As luvas confeccionadas com policloreto de vinila (PVC) que é um material
sintético (polímero) pouco flexível, elástico, durável e que apresenta menos
conformidade com a mão do que o látex. Recomenda-se o uso para proteção
contra a exposição mínima a fluidos corporais, agentes infecciosos, sangue,
ácidos e bases fortes, sais e álcoois, hidrocarbonetos alifáticos, gasolina,
tarefas de curta duração, na indústria de limpeza como barreira de encontro
às bactérias e na limpeza de material biológico perigoso. Não podem ser
utilizadas para manusear solventes alifáticos, aromáticos e clorados (BIT,
2011; OBSERVATÓRIO DA INDÚSTRIA, 2020).
Por fim, o 3º experimento (imagens L, M, N, O, P) demonstrou a produção de
um sabão utilizando óleo de cozinha saturado. Esta atividade evidenciou a
possibilidade de diálogo entre alguns assuntos/conteúdos (história do sabão,
reação de saponificação, lipídios, compostos polares e apolares etc.)
relacionados com a química e a prática de higienização corporal utilizando o
sabão como exemplo. A partir desse experimento foi possível mostrar aos
estudantes o mecanismo pelo qual a lavagem das mãos com sabão impede a
infeção pelo Coronavírus. Essa ação envolve dois conceitos fundamentais da
química: a hidrofilicidade e a hidrofobicidade. As formas como as
substâncias hidrofílicas se agregam entre si, evitam o contato com
substâncias hidrofóbicas (o chamado “efeito hidrofóbico”) e faz com que o
sabão literalmente “desmonte” este e muitos outros vírus (FERNANDES e RAMOS,
2020).
Os resultados dos experimentos deixaram evidentes que é possível buscar
novas estratégias de ensino para mediar o conhecimento e fortalecer a
formação e a aprendizagem dos estudantes neste momento de pandemia.

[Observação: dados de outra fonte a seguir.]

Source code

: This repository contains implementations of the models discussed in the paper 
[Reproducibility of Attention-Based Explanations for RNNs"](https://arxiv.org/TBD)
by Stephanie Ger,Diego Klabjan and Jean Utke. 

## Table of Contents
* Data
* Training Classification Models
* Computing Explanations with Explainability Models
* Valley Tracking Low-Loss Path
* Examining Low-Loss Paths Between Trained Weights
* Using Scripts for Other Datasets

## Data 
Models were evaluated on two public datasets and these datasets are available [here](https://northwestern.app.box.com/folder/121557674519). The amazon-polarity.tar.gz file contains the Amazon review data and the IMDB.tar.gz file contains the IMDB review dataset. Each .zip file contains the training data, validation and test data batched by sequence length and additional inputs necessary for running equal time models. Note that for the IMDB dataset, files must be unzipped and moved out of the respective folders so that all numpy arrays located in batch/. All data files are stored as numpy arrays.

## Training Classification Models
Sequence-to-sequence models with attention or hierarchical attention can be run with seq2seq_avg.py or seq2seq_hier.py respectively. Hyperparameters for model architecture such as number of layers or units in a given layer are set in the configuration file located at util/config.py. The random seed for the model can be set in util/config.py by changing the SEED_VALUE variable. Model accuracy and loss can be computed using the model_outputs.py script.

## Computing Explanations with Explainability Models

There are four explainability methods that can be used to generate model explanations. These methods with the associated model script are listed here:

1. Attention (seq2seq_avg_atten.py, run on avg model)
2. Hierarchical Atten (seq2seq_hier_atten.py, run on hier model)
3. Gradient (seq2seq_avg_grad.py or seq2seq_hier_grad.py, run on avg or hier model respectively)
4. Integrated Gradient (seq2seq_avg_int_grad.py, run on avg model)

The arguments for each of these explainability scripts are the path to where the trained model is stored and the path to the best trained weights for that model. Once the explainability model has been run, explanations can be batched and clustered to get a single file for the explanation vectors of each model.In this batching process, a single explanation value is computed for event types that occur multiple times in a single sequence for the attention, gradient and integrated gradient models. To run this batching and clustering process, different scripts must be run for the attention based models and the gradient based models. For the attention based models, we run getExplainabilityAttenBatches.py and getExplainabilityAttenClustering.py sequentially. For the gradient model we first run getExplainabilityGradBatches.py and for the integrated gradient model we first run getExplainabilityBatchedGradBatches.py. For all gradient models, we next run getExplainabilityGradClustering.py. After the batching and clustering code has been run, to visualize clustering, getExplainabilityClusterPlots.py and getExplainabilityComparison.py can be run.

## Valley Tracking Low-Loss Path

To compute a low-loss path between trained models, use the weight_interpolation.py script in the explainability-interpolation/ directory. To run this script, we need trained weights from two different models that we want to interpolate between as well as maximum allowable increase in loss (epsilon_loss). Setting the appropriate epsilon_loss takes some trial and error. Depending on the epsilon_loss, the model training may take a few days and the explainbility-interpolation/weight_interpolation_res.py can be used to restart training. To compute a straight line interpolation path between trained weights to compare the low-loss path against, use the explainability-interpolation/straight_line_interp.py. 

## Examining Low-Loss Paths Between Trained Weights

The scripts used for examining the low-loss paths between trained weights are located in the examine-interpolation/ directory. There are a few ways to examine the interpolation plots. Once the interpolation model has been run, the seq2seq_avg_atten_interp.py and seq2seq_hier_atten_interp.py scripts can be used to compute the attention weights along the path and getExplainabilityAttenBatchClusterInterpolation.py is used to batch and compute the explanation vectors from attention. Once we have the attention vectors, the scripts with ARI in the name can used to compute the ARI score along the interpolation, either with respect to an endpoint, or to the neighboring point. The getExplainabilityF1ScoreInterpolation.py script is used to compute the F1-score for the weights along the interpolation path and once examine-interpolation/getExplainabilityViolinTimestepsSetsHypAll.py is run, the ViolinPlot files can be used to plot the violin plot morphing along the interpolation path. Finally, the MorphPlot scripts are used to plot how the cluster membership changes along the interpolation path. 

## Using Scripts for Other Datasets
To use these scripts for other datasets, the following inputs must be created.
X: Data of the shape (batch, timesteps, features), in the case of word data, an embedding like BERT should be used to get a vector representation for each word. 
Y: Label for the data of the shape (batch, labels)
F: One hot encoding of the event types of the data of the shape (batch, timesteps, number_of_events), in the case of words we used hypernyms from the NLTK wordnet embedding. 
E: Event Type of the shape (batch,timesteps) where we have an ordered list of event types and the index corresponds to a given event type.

Ressalta-se que além dos conteúdos abordados nas três atividades
experimentais, é possível utilizar outros conceitos que envolvem a química e
outras áreas de conhecimento, conforme demonstrado abaixo (Figura 2).
Conclusões
Este estudo foi muito importante para os estudantes do curso de Licenciatura em Química do CESP/UEA, pois proporcionou uma experiência diferente que permitiu entender a ciência, por meio de atividades experimentais simples e utilizando materiais do cotidiano e de baixo custo. A dinâmica utilizada pelos professores de Didática mostrou que não se faz ciência somente em laboratórios, com equipamentos, vidrarias e regentes convencionais. Na verdade, a ideia de ciência é bem mais ampla e está presente em toda a construção da sociedade. Com essas atividades os estudantes de química envolvidos nessas práticas, compreenderam a importância dos conceitos da ciência que estudam em sala de aula e da prática para torná-los significativos, ou seja, é preciso que essas duas concepções estejam interligadas, afim de proporcionar um ensino mais dinâmico, participativo e significativo. Por fim, é preciso que a química seja contextualizada, para que por meio dessa contextualização, o estudante da graduação busque aprofundar o entendimento sobre os fenômenos do cotidiano, para que entenda a importância da ciência na sua vida. E, portanto, entenda a necessidade de compreender a sociedade em que vive, afim de se tornar um cidadão comprometido com a cidadania e com os problemas que o cercam. O tempo de pandemia tem se configurado em momento de reflexão e ressignificação da formação acadêmica e do fazer docente.
Agradecimentos
Aos professores e estudantes de Química que fizeram parte deste estudo.